タルコフスキーの戦争と人間への視線おすすめ度
★★★★☆
タルコフスキーの作品の中では、未熟であり、不満の残る作品である。特に、主人公のイワン少年の性格が類型的である事が、私には不満である。しかし、それでも、タルコフスキーの作品である。破壊された教会とその背後から射す太陽の逆光、狐の嫁入りの様な美しい夕立ち、イワン少年が向かふ暗い水の水面など、はっとさせられる、神の啓示の様な、美しい場面が、随所に在る。戦争を描きながら、自然と人間を、絵の様に描くタルコフスキーの視線は、後の『アンドレイ・ルブリョフ』や『鏡』を十分予感させる物である。又、タルコフスキーは、日本映画、特に黒澤明と溝口健二に傾倒して居たとの事だが、日本映画の影響が随所に見られる点でも、興味深い箇所が多々有る事は指摘しておきたい。−−ベルリンにおけるソ連軍のベルリン市民への残虐行為を描いて居ない事は仕方の無い事である。そうした現代史の解釈についてはあえて論じない。
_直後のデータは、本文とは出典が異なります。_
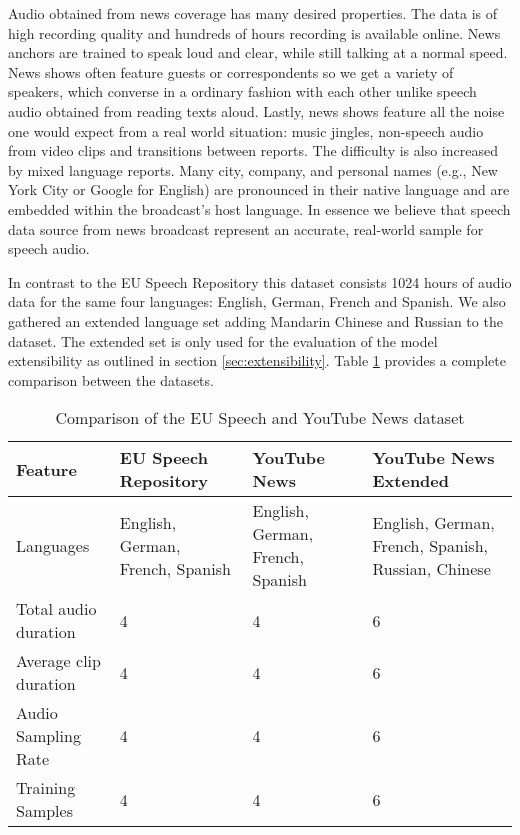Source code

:   	
  	Audio obtained from news coverage has many desired properties. The data is of high recording quality and hundreds of hours recording is available online. News anchors are trained to speak loud and clear, while still talking at a normal speed. News shows often feature guests or correspondents so we get a variety of speakers, which converse in a ordinary fashion with each other unlike speech audio obtained from reading texts aloud. Lastly, news shows feature all the noise one would expect from a real world situation: music jingles, non-speech audio from video clips and transitions between reports. The difficulty is also increased by mixed language reports. Many city, company, and personal names (e.g., New York City or Google for English) are pronounced in their native language and are embedded within the broadcast's host language. In essence we believe that speech data source from news broadcast represent an accurate, real-world sample for speech audio.
  	
  	In contrast to the EU Speech Repository this dataset consists 1024 hours of audio data for the same four languages: English, German, French and Spanish. We also gathered an extended language set adding Mandarin Chinese and Russian to the dataset. The extended set is only used for the evaluation of the model extensibility as outlined in section \ref{sec:extensibility}. Table \ref{tab:dataset_comparison} provides a complete comparison between the datasets.
  	
  	
\begin{table}[]
\centering
\begin{tabularx}{\textwidth}{lXXX}
\toprule
Feature               & EU Speech Repository & YouTube News & YouTube News \mbox{Extended} \\ 
\midrule
Languages             & English, German, French, Spanish & English, German, French, Spanish & English, German, French, Spanish, Russian, Chinese \\
Total audio duration  & 4                    & 4            & 6                     \\
Average clip duration & 4                    & 4            & 6                     \\
Audio Sampling Rate   & 4                    & 4            & 6                     \\ 
Training Samples      & 4                    & 4            & 6                     \\ 
\bottomrule
\end{tabularx}
\caption{Comparison of the EU Speech and YouTube News dataset}
\label{tab:dataset_comparison}
\end{table}
	



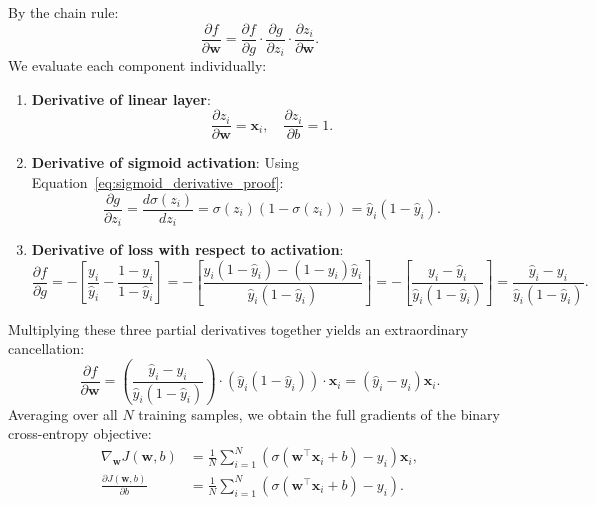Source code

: By the chain rule:
\begin{equation}
\frac{\partial f}{\partial \mathbf{w}} = \frac{\partial f}{\partial g} \cdot \frac{\partial g}{\partial z_i} \cdot \frac{\partial z_i}{\partial \mathbf{w}}.
\label{eq:chain_rule_decomposition}
\end{equation}
We evaluate each component individually:
\begin{enumerate}
  \item \textbf{Derivative of linear layer}:
    \begin{equation}
    \frac{\partial z_i}{\partial \mathbf{w}} = \mathbf{x}_i, \quad \frac{\partial z_i}{\partial b} = 1.
    \end{equation}
  \item \textbf{Derivative of sigmoid activation}:
    Using Equation~\eqref{eq:sigmoid_derivative_proof}:
    \begin{equation}
    \frac{\partial g}{\partial z_i} = \frac{d\sigma(z_i)}{dz_i} = \sigma(z_i)(1 - \sigma(z_i)) = \hat{y}_i(1 - \hat{y}_i).
    \end{equation}
  \item \textbf{Derivative of loss with respect to activation}:
    \begin{equation}
    \frac{\partial f}{\partial g} = -\left[ \frac{y_i}{\hat{y}_i} - \frac{1 - y_i}{1 - \hat{y}_i} \right] = -\left[ \frac{y_i(1 - \hat{y}_i) - (1 - y_i)\hat{y}_i}{\hat{y}_i(1 - \hat{y}_i)} \right] = -\left[ \frac{y_i - \hat{y}_i}{\hat{y}_i(1 - \hat{y}_i)} \right] = \frac{\hat{y}_i - y_i}{\hat{y}_i(1 - \hat{y}_i)}.
    \end{equation}
\end{enumerate}

Multiplying these three partial derivatives together yields an extraordinary cancellation:
\begin{equation}
\frac{\partial f}{\partial \mathbf{w}} = \left( \frac{\hat{y}_i - y_i}{\hat{y}_i(1 - \hat{y}_i)} \right) \cdot \left( \hat{y}_i(1 - \hat{y}_i) \right) \cdot \mathbf{x}_i = (\hat{y}_i - y_i) \mathbf{x}_i.
\label{eq:bce_single_sample_gradient}
\end{equation}
Averaging over all $N$ training samples, we obtain the full gradients of the binary cross-entropy objective:
\begin{align}
\nabla_{\mathbf{w}} J(\mathbf{w}, b) &= \frac{1}{N} \sum_{i=1}^N \left( \sigma(\mathbf{w}^\top \mathbf{x}_i + b) - y_i \right) \mathbf{x}_i, \label{eq:bce_gradient_w} \\
\frac{\partial J(\mathbf{w}, b)}{\partial b} &= \frac{1}{N} \sum_{i=1}^N \left( \sigma(\mathbf{w}^\top \mathbf{x}_i + b) - y_i \right). \label{eq:bce_gradient_b}
\end{align}

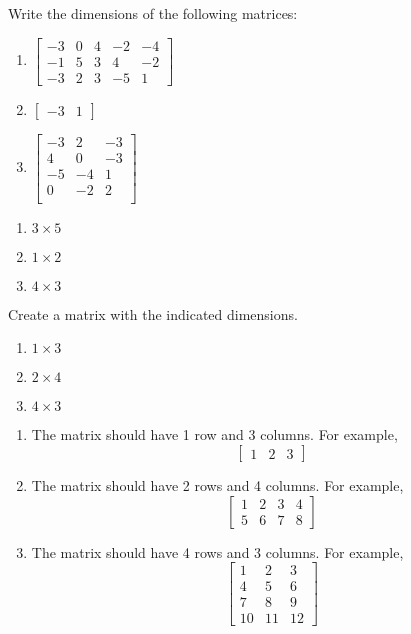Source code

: \begin{Exercise}[title = {Matrix Dimensions 1}, label = mat_dim1]
Write the dimensions of the following matrices:
\begin{enumerate}
\item $\begin{bmatrix}
-3 & 0 & 4 & -2 & -4\\
-1 & 5 & 3 & 4 & -2\\
-3 & 2 & 3 & -5 & 1
\end{bmatrix}$
\item $\begin{bmatrix}
-3 & 1
\end{bmatrix}$
\item $\begin{bmatrix}
-3 & 2 & -3\\
4 & 0 & -3\\
-5 & -4 & 1\\
0 & -2 & 2\\
\end{bmatrix}$
\end{enumerate}
\end{Exercise}

\begin{Answer}[ref = mat_dim1]
\begin{enumerate}
\item $3 \times 5$
\item $1 \times 2$
\item $4 \times 3$
\end{enumerate}
\end{Answer}

\begin{Exercise}[title = {Matrix Dimensions 2}, label = mat_dim2]
Create a matrix with the indicated dimensions.
\begin{enumerate}
\item $1 \times 3$
\item $2 \times 4$
\item $4 \times 3$
\end{enumerate}
\end{Exercise}

\begin{Answer}[ref = mat_dim2]
\begin{enumerate}
\item The matrix should have 1 row and 3 columns. For example, 
$$\begin{bmatrix}
1 & 2 & 3
\end{bmatrix}$$
\item The matrix should have 2 rows and 4 columns. For example,
$$\begin{bmatrix}
1 & 2 & 3 & 4\\
5 & 6 & 7 & 8
\end{bmatrix}$$
\item The matrix should have 4 rows and 3 columns. For example,
$$\begin{bmatrix}
1 & 2 & 3\\
4 & 5 & 6\\
7& 8 & 9\\
10 & 11 & 12
\end{bmatrix}$$
\end{enumerate}
\end{Answer}

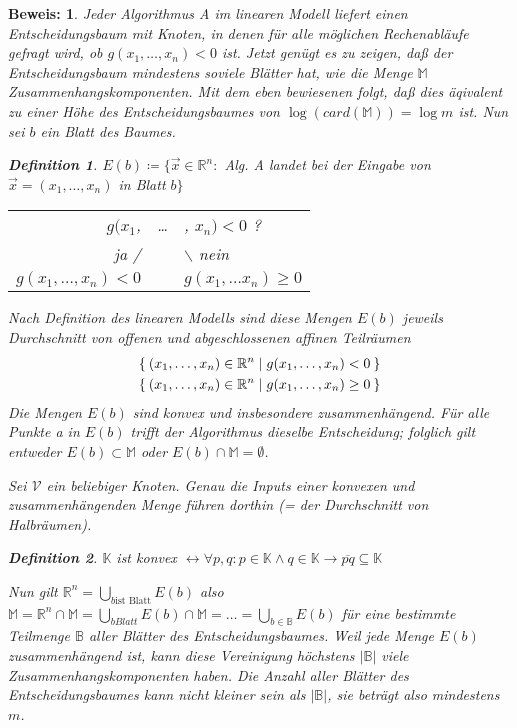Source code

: \documentclass[ngerman,draft,parskip=half*,twoside]{scrreprt}
\theoremstyle{break}
\newtheorem{definition}{Definition}[chapter]
\theoremstyle{nonumberbreak}
\newtheorem{beweis}{Beweis:}
\newcommand*{\B}{\mathbb{B}}
\newcommand*{\K}{\mathbb{K}}
\newcommand*{\M}{\mathbb{M}}
\newcommand*{\R}{\mathbb{R}}        %
\begin{document}
\begin{beweis}
Jeder Algorithmus A im linearen Modell liefert einen Entscheidungsbaum mit Knoten, in denen für alle möglichen Rechenabläufe
gefragt wird, ob $ g( x_1, \dots , x_n) < 0 $  ist. Jetzt genügt es zu zeigen, daß der Entscheidungsbaum mindestens soviele
Blätter hat, wie die Menge $ \M  $ Zusammenhangskomponenten. Mit dem eben bewiesenen folgt, daß dies äqivalent zu einer Höhe
des Entscheidungsbaumes von $\log (card(\M))=\log m$ ist. Nun sei $b$ ein Blatt des Baumes.

  \begin{definition}
  $E(b) \coloneqq  \lbrace \vec x \in \R^n : $ Alg. A landet bei der Eingabe von $ \vec x = (x_1, \dots ,x_n) $ in Blatt $ b \rbrace $
  \end{definition}
		
  \begin{tabular}{rcl}
  $ g(x_1$, & \dots & , $ x_n) < 0 $ ? \\
  ja / & & $ \backslash $ nein\\
  $ g(x_1, \dots, x_n) < 0 $ & & $ g(x_1, \dots x_n) \geq 0 $
  \end{tabular}

  
Nach Definition des linearen Modells sind diese Mengen $E(b)$ jeweils Durchschnitt von offenen und abgeschlossenen affinen Teilräumen
\begin{gather*}
  \Set{(x_1,\ldots,x_{n}) \in \R^n | g(x_1,\ldots,x_{n})<0}\\
  \Set{(x_1,\ldots,x_{n}) \in \R^n | g(x_1,\ldots,x_{n})\geq0}
\end{gather*}
Die Mengen $E(b)$ sind konvex und insbesondere zusammenhängend. Für alle Punkte a in $E(b)$ trifft der Algorithmus dieselbe
Entscheidung; folglich gilt entweder $E(b) \subset \M$ oder $E(b) \cap \M=\emptyset$. 

Sei $\mathcal{V}$ ein beliebiger Knoten.
Genau die Inputs einer konvexen und zusammenhängenden Menge führen dorthin (= der Durchschnitt von Halbräumen).	
  
  \begin{definition}	
  $ \K $ ist \textit{konvex}
  $\leftrightarrow  \forall   p,   q: p\in \K \wedge q \in \K
  \rightarrow  \overline{pq} \subseteq \K$
  \end{definition}
  
Nun  gilt $\R^n = \bigcup_{b \text{ist Blatt}} E(b)$ also
$ \M = \R^n \cap \M = \bigcup_{b   Blatt} E(b) \cap \M = \dots = \bigcup_{b \in \B} E(b) $
für eine bestimmte Teilmenge $\B$ aller Blätter des Entscheidungsbaumes. Weil jede Menge $E(b)$ zusammenhängend ist, kann
diese Vereinigung höchstens $\vert\B\vert$ viele Zusammenhangskomponenten haben. Die Anzahl aller Blätter des
Entscheidungsbaumes kann nicht kleiner sein als $\vert\B\vert$, sie beträgt also mindestens $m$.


\end{beweis}
\end{document}
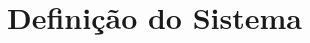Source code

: \documentclass[a4paper,12pt]{scrreprt}
\begin{document}
\pagebreak



\renewcommand{\contentsname}{Índice}
\renewcommand{\listfigurename}{Índice de Figuras}
\renewcommand{\listtablename}{Índice de Tabelas}

\tableofcontents

\pagebreak

\listoffigures

\pagebreak

\listoftables

\pagebreak




\chapter{Definição do Sistema}
\end{document}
−−戦争は、悲惨である。
(西岡昌紀・内科医/東京大空襲から61年目の日に)
色褪せることなくおすすめ度
★★★★☆
難解な作品を撮るという印象が強い
タルコフスキー監督の作品の中では
分かりやすく観やすい作品。
戦争という大きな渦に巻き込まれ
妙に大人びてしまった少年と
彼を取り巻く軍人たちの悲しみ。
平和な時代に子供として過ごせたことに
改めて感謝をしたい気持ちになる。
「古い映画は名作と言われててもちょっと退屈」と
思っている方でも退屈せずに観れる佳作。
後に巨匠になるタルコフスキーの力量の片鱗を
映像から感じずにはいられないだろう。